As we have seen, almost all objects in the universe (and our minds) are both wholes and parts. So, just as we can analyze an object into progressively smaller and smaller or less inclusive parts in an infinite analytical regress (or until a least-inclusive ‘rock bottom’ foundational or fundamental situation is reached), so we can also synthesize them into ever more inclusive wholes in an infinite synthetic regress (or until an all-inclusive ‘rock top’ is reached).

This raises interesting questions and possibilities concerning the metaphorical symmetry of explanation.

Analytical reductionism

English philosopher Bertrand Russell describes a Western preference or bias in ‘direction’ of explanation:

‘. . . the last of my initial prejudices, which has been perhaps the most important in all my thinking. This is concerned with method’ . . . ‘to start from something vague but puzzling, something indubitable but which I cannot express with any precision. I go through a process which is like that of first seeing something with the naked eye and then examining it through a microscope. I find that by fixity of attention divisions and distinctions appear where none were at first visible . . . analysis gives new knowledge without destroying any of the previously existing knowledge. This applies not only to the structure of physical things, but quite as much to concepts . . . belief in the above process is my strongest and most unshakable prejudice as regards the methods of philosophical investigation’.[10]

Russell was echoing the second principle of Descartes:

‘ . . . to divide each of the difficulties that I was examining into as many parts as might be possible and necessary in order best to solve it’.

Here we have two key proponents of a Western intellectual tradition, sometimes called analytical reductionism and its statement of conviction about a particular manner of intellectual investigation . . . analysis.

It is a method that lies at the core of scientific procedure and gives its name to a strong tradition in Western philosophy – ‘analytic philosophy’. The principle is simple: to comprehend or explain either a physical object or a concept (a whole) we must investigate its parts and their relations.

Let’s extend, using a thought experiment, Russell’s analogy of the microscope as a means of achieving explanatory focus.

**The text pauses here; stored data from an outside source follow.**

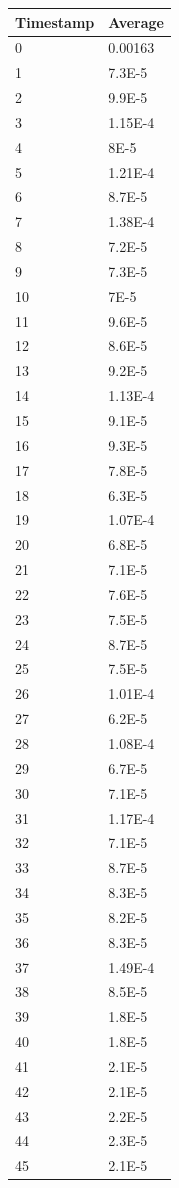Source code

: %
%
\begin{tabular}{|l||l|}
\hline
	\textbf{Timestamp} & \textbf{Average} \\ \hline
	0 & 0.00163 \\ \hline
	1 & 7.3E-5 \\ \hline
	2 & 9.9E-5 \\ \hline
	3 & 1.15E-4 \\ \hline
	4 & 8E-5 \\ \hline
	5 & 1.21E-4 \\ \hline
	6 & 8.7E-5 \\ \hline
	7 & 1.38E-4 \\ \hline
	8 & 7.2E-5 \\ \hline
	9 & 7.3E-5 \\ \hline
	10 & 7E-5 \\ \hline
	11 & 9.6E-5 \\ \hline
	12 & 8.6E-5 \\ \hline
	13 & 9.2E-5 \\ \hline
	14 & 1.13E-4 \\ \hline
	15 & 9.1E-5 \\ \hline
	16 & 9.3E-5 \\ \hline
	17 & 7.8E-5 \\ \hline
	18 & 6.3E-5 \\ \hline
	19 & 1.07E-4 \\ \hline
	20 & 6.8E-5 \\ \hline
	21 & 7.1E-5 \\ \hline
	22 & 7.6E-5 \\ \hline
	23 & 7.5E-5 \\ \hline
	24 & 8.7E-5 \\ \hline
	25 & 7.5E-5 \\ \hline
	26 & 1.01E-4 \\ \hline
	27 & 6.2E-5 \\ \hline
	28 & 1.08E-4 \\ \hline
	29 & 6.7E-5 \\ \hline
	30 & 7.1E-5 \\ \hline
	31 & 1.17E-4 \\ \hline
	32 & 7.1E-5 \\ \hline
	33 & 8.7E-5 \\ \hline
	34 & 8.3E-5 \\ \hline
	35 & 8.2E-5 \\ \hline
	36 & 8.3E-5 \\ \hline
	37 & 1.49E-4 \\ \hline
	38 & 8.5E-5 \\ \hline
	39 & 1.8E-5 \\ \hline
	40 & 1.8E-5 \\ \hline
	41 & 2.1E-5 \\ \hline
	42 & 2.1E-5 \\ \hline
	43 & 2.2E-5 \\ \hline
	44 & 2.3E-5 \\ \hline
	45 & 2.1E-5 \\ \hline
\end{tabular}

Imagine you have an extremely powerful new scientific instrument like a combined microscope and telescope – we can call it a micro-macroscope. The first objects you see as you look into the instrument have no recognizable form. We can call them molecules. But when you adjust the instrument by zooming out you see the molecules seeming to coalesce into something that looks like a leg, then zooming out further you see that the previous object really was a leg, that the leg belongs to a person, zooming out more we see that the person is one among many people living in a city, which is part of a country, which is part of planet Earth, which is part of the solar system, the galaxy, and the universe. Perhaps you can also imagine a scientific future when further objects can be added at the limits of this caricature – at one extreme much smaller objects, smaller than fermions and bosons, and at the other extreme our universe merging into a multiverse.

The micro-macroscope gives us a way of thinking about and challenging our scientifically learned cognitive categories (see Immanuel Kant) and the way this cognitive focus translates into explanatory focus: it allows us to look at the landscape of the universe both ‘up’ and ‘down’, viewing the same scenery, but from different scales and perspectives.

Principle 3 – The physical units of matter have no intrinsic (ontological) precedence one over the other: an electron and a marigold possess existence (‘being’) equally

Hierarchical metaphor

The methods of analysis and synthesis attracts hierarchical metaphorical language.

When we proceed from the smaller to the larger, or from the less inclusive to the more inclusive then we compare this metaphorically to movement in space. We are looking in opposite ‘directions’, either ‘up’ (progressive inclusivity) or ‘down’ (progressive division) or maybe ‘forward’ (to greater inclusivity) or ‘back’ (to greater reduction).

With this metaphor of a spatial hierarchy we regard analysis as reduction, a ‘looking downwards towards the bottom’. But when we think synthetically by understanding and explaining how something fits into a wider context we say we are either ‘looking upwards towards the top’. If we can steadily and systematically ‘build up’ the universe from its fundamental particles into greater wholes and their relations, we can also ‘break down’ the universe from its totality into its simplest parts. Our explanations, including our scientific explanations, thus take us ‘up’ and ‘down’ the ladder of life or great chain of being. The scientific consequences of hierarchical thinking are discussed elsewhere.

The holon

The word ‘holon’ was coined by Arthur Koestler in The Ghost in the Machine (1967, p. 48) to designate the part-whole hybrid – something that is simultaneously both a whole and a part. He was clearly thinking in terms of organic systems:

Holons are autonomous, self-reliant units that possess a degree of independence and handle contingencies without asking higher authorities for instructions. These holons are also simultaneously subject to control from one or more of these higher authorities. The first property ensures that holons are stable forms that are able to withstand disturbances, while the latter property signifies that they are intermediate forms, providing a context for the proper functionality for the larger whole‘.

For our purposes ‘holon’ is a term expressing a duality of potential explanation of every object as simultaneously a whole that can be subdivided and analyzed in terms of its parts, and a part that can be synthesized into a wider whole.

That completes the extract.